Given records
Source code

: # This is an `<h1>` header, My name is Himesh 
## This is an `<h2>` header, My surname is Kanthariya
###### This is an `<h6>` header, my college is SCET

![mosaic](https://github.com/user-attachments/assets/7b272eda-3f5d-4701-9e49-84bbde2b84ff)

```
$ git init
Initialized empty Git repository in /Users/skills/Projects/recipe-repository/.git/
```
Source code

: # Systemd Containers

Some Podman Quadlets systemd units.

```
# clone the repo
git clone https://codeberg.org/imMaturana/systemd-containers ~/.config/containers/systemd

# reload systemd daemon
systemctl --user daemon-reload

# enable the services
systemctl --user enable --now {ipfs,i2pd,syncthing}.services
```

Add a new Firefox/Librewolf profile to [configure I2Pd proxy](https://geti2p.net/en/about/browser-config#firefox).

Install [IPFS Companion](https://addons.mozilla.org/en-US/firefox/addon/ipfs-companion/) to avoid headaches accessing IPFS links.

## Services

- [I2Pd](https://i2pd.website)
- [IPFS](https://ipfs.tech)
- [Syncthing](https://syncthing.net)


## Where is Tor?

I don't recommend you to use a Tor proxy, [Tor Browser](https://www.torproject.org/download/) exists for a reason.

Assigned task
Beginning with the line that contains "- [Syncthing](https://syncthing.net)", repeat every line through the end of the records and nothing more.

Finished task
- [Syncthing](https://syncthing.net)


## Where is Tor?

I don't recommend you to use a Tor proxy, [Tor Browser](https://www.torproject.org/download/) exists for a reason.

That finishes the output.